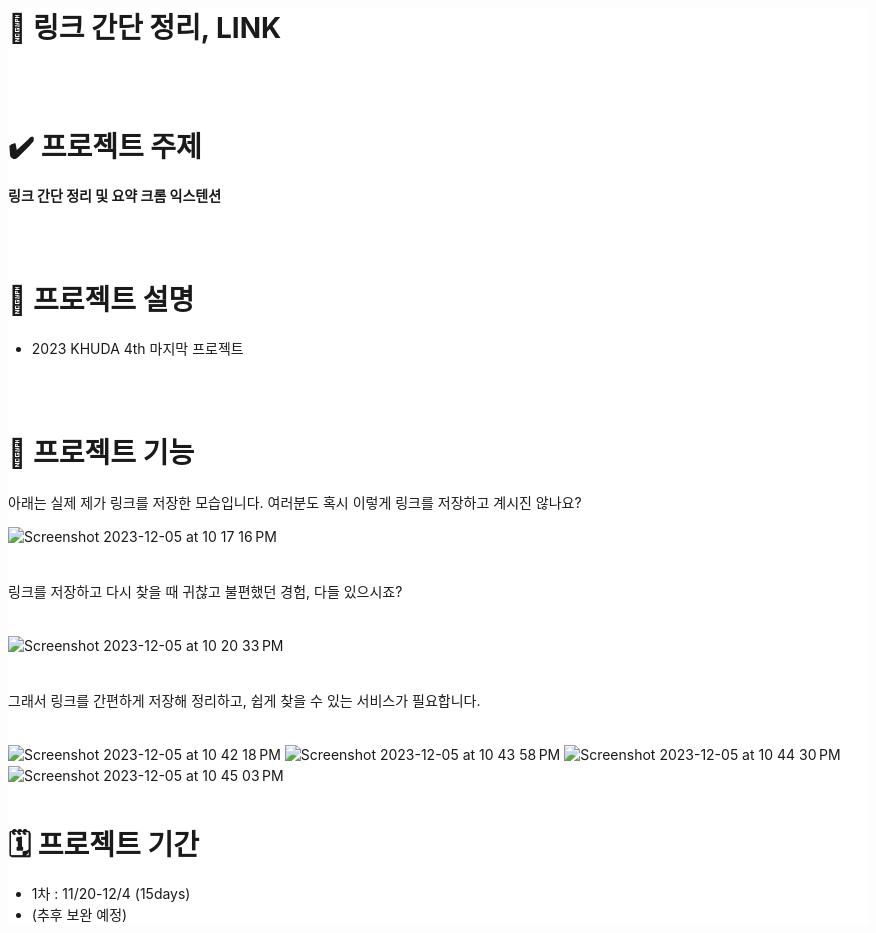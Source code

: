 # 🔗 링크 간단 정리, LINK

<br>

# **✔️ 프로젝트 주제**
**링크 간단 정리 및 요약 크롬 익스텐션**

<br>

# **📝 프로젝트 설명**
* 2023 KHUDA 4th 마지막 프로젝트

<br>

# **🔎 프로젝트 기능**

아래는 실제 제가 링크를 저장한 모습입니다. 여러분도 혹시 이렇게 링크를 저장하고 계시진 않나요?

<img width="877" alt="Screenshot 2023-12-05 at 10 17 16 PM" src="https://github.com/LimSoYeong/LINK/assets/89073323/9bbad9d4-46e2-48a2-8cbf-a2b84d2dbc38">

<br>
<br>

링크를 저장하고 다시 찾을 때 귀찮고 불편했던 경험, 다들 있으시죠?

<br>

<img width="878" alt="Screenshot 2023-12-05 at 10 20 33 PM" src="https://github.com/LimSoYeong/LINK/assets/89073323/51791db4-d5d2-4d60-9203-8a7c2513f46d">

<br>
<br>

그래서 링크를 간편하게 저장해 정리하고, 쉽게 찾을 수 있는 서비스가 필요합니다.

<br>
<img width="878" alt="Screenshot 2023-12-05 at 10 42 18 PM" src="https://github.com/LimSoYeong/LINK/assets/89073323/de7a8971-e524-47e1-9a38-22f370a7444f">

<img width="879" alt="Screenshot 2023-12-05 at 10 43 58 PM" src="https://github.com/LimSoYeong/LINK/assets/89073323/dd653639-8970-40b2-8748-f5621a13821f">

<img width="878" alt="Screenshot 2023-12-05 at 10 44 30 PM" src="https://github.com/LimSoYeong/LINK/assets/89073323/3c715a95-9592-4889-8d44-10f1dcef9809">

<img width="879" alt="Screenshot 2023-12-05 at 10 45 03 PM" src="https://github.com/LimSoYeong/LINK/assets/89073323/7608ff1d-89dc-4c2b-8f7a-87359185072a">




# **🗓️ 프로젝트 기간**
* 1차 : 11/20-12/4 (15days)
* (추후 보완 예정)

-------

_TASK BRIEF:_ Print only the lines from the first line of the data above through the one containing "2023-12-05 at 10 42", exactly as they are, with pictures omitted.

_SOLVED EXERCISE:_
Source code

: # 🔗 링크 간단 정리, LINK

<br>

# **✔️ 프로젝트 주제**
**링크 간단 정리 및 요약 크롬 익스텐션**

<br>

# **📝 프로젝트 설명**
* 2023 KHUDA 4th 마지막 프로젝트

<br>

# **🔎 프로젝트 기능**

아래는 실제 제가 링크를 저장한 모습입니다. 여러분도 혹시 이렇게 링크를 저장하고 계시진 않나요?

<img width="877" alt="Screenshot 2023-12-05 at 10 17 16 PM" src="https://github.com/LimSoYeong/LINK/assets/89073323/9bbad9d4-46e2-48a2-8cbf-a2b84d2dbc38">

<br>
<br>

링크를 저장하고 다시 찾을 때 귀찮고 불편했던 경험, 다들 있으시죠?

<br>

<img width="878" alt="Screenshot 2023-12-05 at 10 20 33 PM" src="https://github.com/LimSoYeong/LINK/assets/89073323/51791db4-d5d2-4d60-9203-8a7c2513f46d">

<br>
<br>

그래서 링크를 간편하게 저장해 정리하고, 쉽게 찾을 수 있는 서비스가 필요합니다.

<br>
<img width="878" alt="Screenshot 2023-12-05 at 10 42 18 PM" src="https://github.com/LimSoYeong/LINK/assets/89073323/de7a8971-e524-47e1-9a38-22f370a7444f">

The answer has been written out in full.